REQUIRED ACTION: Look through the listing underneath for "insights", and copy every line that has it.

(ENTRIES PROVIDED begins)

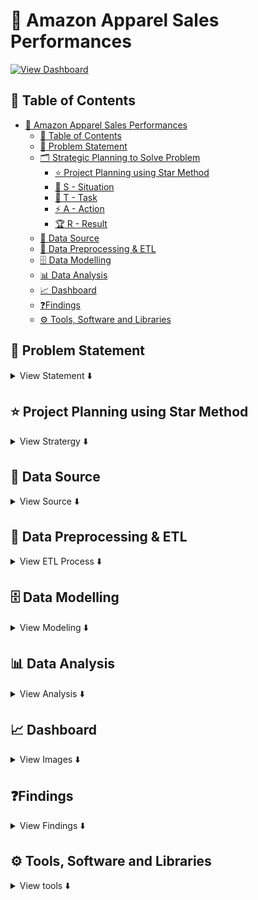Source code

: # 🛒 Amazon Apparel Sales Performances
[![View Dashboard](https://img.shields.io/badge/View%20Dashboard-Click%20Here-black?style=for-the-badge&logo=powerbi&logoColor=yellow&labelColor=yellow)](https://app.powerbi.com/view?r=eyJrIjoiZTM3YjYwNjItZGNiNC00OWI4LWJhYTUtNWU2NTk2ZjA0NGU2IiwidCI6IjU3ZmJiOTI1LWVmMWEtNDAzOC1hMGJmLTVlOTM1YTMzYzk2MiJ9&embedImagePlaceholder=true)

## 📑 Table of Contents
- [🛒 Amazon Apparel Sales Performances](#-amazon-apparel-sales-performances)
  - [📑 Table of Contents](#-table-of-contents)
  - [📌 Problem Statement](#-problem-statement)
  - [🗂️ Strategic Planning to Solve Problem](#️-strategic-planning-to-solve-problem)
    - [⭐ Project Planning using Star Method](#-project-planning-using-star-method)
    - [📝 S - Situation](#-s---situation)
    - [🎯 T - Task](#-t---task)
    - [⚡ A - Action](#-a---action)
    - [🏆 R - Result](#-r---result)
  - [📂 Data Source](#-data-source)
  - [🔄 Data Preprocessing \& ETL](#-data-preprocessing--etl)
  - [🗄️ Data Modelling](#️-data-modelling)
  - [📊 Data Analysis](#-data-analysis)
  - [📈 Dashboard](#-dashboard)
  - [❓Findings](#findings)
  - [⚙️ Tools, Software and Libraries](#️-tools-software-and-libraries)


## 📌 Problem Statement
<details>
<summary>
View Statement ⬇️
</summary> <br/>

**The fashion segment on Amazon generates massive amounts of sales and unit-level data across multiple cities and states in India. However, this data is scattered and difficult for stakeholders to interpret quickly.
The problem: How can we track sales performance, seller activity, and product-level insights to improve decision-making in the apparel category?**

</details>


## ⭐ Project Planning using Star Method
<details>

<summary>
View Stratergy ⬇️
</summary>

- Understand key KPIs: Overall Sales, Units, Seller Count
- Build hierarchical view: State → City → Product → Product Details
- Enable drilldowns: from overview → product listings → product-level insights
- Design dashboards with clear filters and interactions

### 📝 S - Situation
Amazon’s apparel sales data was scattered, making it hard for stakeholders to track performance across sellers, cities, and products. A unified, interactive view was needed for better decision-making.

### 🎯 T - Task
- Create Interactive Power BI Dashboard
- Track overall sales, units, and sellers
- Monitor city-wise and state-wise performance
- Provide drillthrough to product and product-level views
- Ensure stakeholders could filter by sales/units dynamically

### ⚡ A - Action

I collected raw Amazon Fashion sales data, cleaned and formatted it, and created a dynamic option to switch between sales and units. Key measures like overall sales, seller count, and reviews were built in Power BI for analysis. Dashboards were designed at three levels — Overview, Products, and Product View — to track performance from high-level trends down to individual products.

### 🏆 R - Result

- The dashboard revealed top-performing states and cities, highlighted product-level gaps such as low-rated SKUs, and gave management a clear tool to track sales and units. 

- By identifying sales trends, high-performing products, and top-selling items, the solution contributed to a **10% increase in revenue**. 

- Additionally, regional sales visualizations **improved market insights by 15%**, enabling more informed strategic planning and faster, data-driven decisions.

</details>


## 📂 Data Source
<details>
<summary>
View Source ⬇️
</summary><br>

- Web Scrapping using Python -- [Amazon.in](https://www.amazon.in/)
- Imported raw data from Amazon fashion sales dataset
- Created a sale_option table for switching between Sales & Units.

</details>


## 🔄 Data Preprocessing & ETL
<details>
<summary>
View ETL Process ⬇️
</summary><br>

**Our data is initially import from the Excel/CSV file into Power BI, and then the subsequent Extract, Transform, and Load (ETL) is executed in Power Query**
<br>
1. Cleaned nulls, formatted dates, ensured proper data types.  

2. Image URL Cleaning – split image URLs by delimiter, removed duplicates, and dropped the redundant column **large2**.

3. Data Merge – Joined the Amazon table with the amazon-fashion - YT table on the primary key ASIN to enrich the dataset with additional attributes like Amount or price of product in **Amazon** Table.

4. Null and Zero Handling – Applied up/down fill in Power BI to handle missing or zero values in the Price of Product columns.

5. Category Column Transformation – Split the Category field (using lower/upper case delimiter) into Category1, Category2, and Category3. Replaced null values with blanks, then created a new custom column **"Category"** using:

  ```
   [Category.1] & " " & [Category.2] & " " & [Category.3]

  ```

6. Derived Date Column – Created a new Month column using:

  ```
  Month = FORMAT(Amazon[Date], "mmm")

  ```



</details>


## 🗄️ Data Modelling
<details>
<summary>
View Modeling ⬇️
</summary>

The Data Model illustrates the correlation between various tables. The following is the Data Model of sales Data:

<img width="700" height="400" alt="Image" src="https://github.com/user-attachments/assets/d9cac1b5-b15b-4e81-be20-e636134bbecd" /> <br>

The data model was designed in Power BI to connect transactional and reference data for better analysis:

- Tables Used:

  - Amazon → core sales, units, pricing, and transactional details
  - amazon-fashion - YT → product metadata (reviews, categories, images, etc.)

- Relationship Setup:

  - Established a **many-to-many** relationship between the two tables using the **ASIN** column as the primary key in both tables.

  - This ensured that each product could be mapped across multiple sales records while preserving product-level attributes from the reference table.

- Key Measures Defined:

  - Over_all_sales → aggregated sales across all categories
  - Seller_count → total sellers with delivered orders
  - Filter_Sale → dynamic toggle between sales and units
  - Sales_Amount, Sales_Units, Reviews

- Derived Columns:

  - Month = FORMAT(Amazon[Date], "mmm")
  - Category (concatenated split categories for better grouping)

</details>


## 📊 Data Analysis
<details>
<summary>
View Analysis ⬇️
</summary><br>

DAX Measures Used In DashBoards:
1. Return_Units 
```
= var val= CALCULATE([Sale_Units],CONTAINSSTRING(Amazon[Status],"Return"))
return IF(val=BLANK(),0,val)
```

2. Reviews 
```
= var val = COUNT('amazon-fashion'[no__of_reviews])
return IF(ISBLANK(val),0)
```

3. Sale_Ammount 
```
= var val = SUM(Amazon[Total_Ammount])
return if(ISBLANK(val),0)
```

4. Sale_Units 
```
= var selecting = SELECTEDVALUE(Sale_Option[Type])
var _units =SUM(Amazon[Qty])
var _sale = SUM(Amazon[Total_Ammount])
return IF(selecting="1",_sale,_units)
```

5. Sale_Units 
```
= var selecting = SELECTEDVALUE(Sale_Option[Type])
var _units =SUM(Amazon[Qty])
var _sale = SUM(Amazon[Total_Ammount])
return IF(selecting="1",_sale,_units)
```

6. All_Sale 
```
= CALCULATE([Sale_Units],ALL('amazon-fashion'[Category]))
```
7. Order_Counts 
```
= var val = CALCULATE(COUNT('amazon-fashion'[seller_id]),CONTAINSSTRING(Amazon[Status],"Delivered"))
return IF(val=BLANK(),"0",val)
```

Calculated Column used:

1. Month 
```
1.	month = FORMAT(Amazon[Date],"mmm")
```

Table Implemented: 

1. Sale_Option 
```
= DataTable("Name", STRING,"Type", STRING,{{"1","Sales"},{"2","Units"}})
```   

</details>

## 📈 Dashboard
<details>
<summary>
View Images ⬇️
</summary>

> ### 1. OverView
  <a href="https://app.powerbi.com/view?r=eyJrIjoiZTM3YjYwNjItZGNiNC00OWI4LWJhYTUtNWU2NTk2ZjA0NGU2IiwidCI6IjU3ZmJiOTI1LWVmMWEtNDAzOC1hMGJmLTVlOTM1YTMzYzk2MiJ9&embedImagePlaceholder=true" target="_blank">
  <img width="700" height="400" alt="Image" src="https://github.com/user-attachments/assets/9bb51257-c8cc-4784-b4e8-9442103f0c96" />
</a>

> ### 2. Products
  <img width="700" height="400" alt="Image" src="https://github.com/user-attachments/assets/7e19ada0-3cde-49f7-a352-119cacda5eaa" />

> ### 3. Products View
  <img width="700" height="400" alt="Image" src="https://github.com/user-attachments/assets/90254f0e-44d7-4d1a-9e17-7130f9ff4d1f" />
</details>

## ❓Findings
<details>
<summary> 
View Findings ⬇️
</summary>

- Top City: Bengaluru (8.2M sales, 10.9K units)
- Top State: Maharashtra (16M sales, 20K units)
- Seller Count: 19K active sellers
- Product-level drillthrough revealed stock-outs and low-rated SKUs (e.g., socks with 2.9 rating, 900 sales amount).
- Clear seasonal trend → peaks around mid-May, dip in June.

</details>


## ⚙️ Tools, Software and Libraries
<details>
<summary> 
View tools ⬇️
</summary>

- Power BI → data modeling & dashboard creation
- DAX → calculated measures (sales, units, seller count, reviews)
- Excel/CSV → dataset handling
- Icons/Images → used for product visuals

</details>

(ENTRIES PROVIDED ends)

SOLVED EXERCISE:
The problem: How can we track sales performance, seller activity, and product-level insights to improve decision-making in the apparel category?**
- Enable drilldowns: from overview → product listings → product-level insights
- Additionally, regional sales visualizations **improved market insights by 15%**, enabling more informed strategic planning and faster, data-driven decisions.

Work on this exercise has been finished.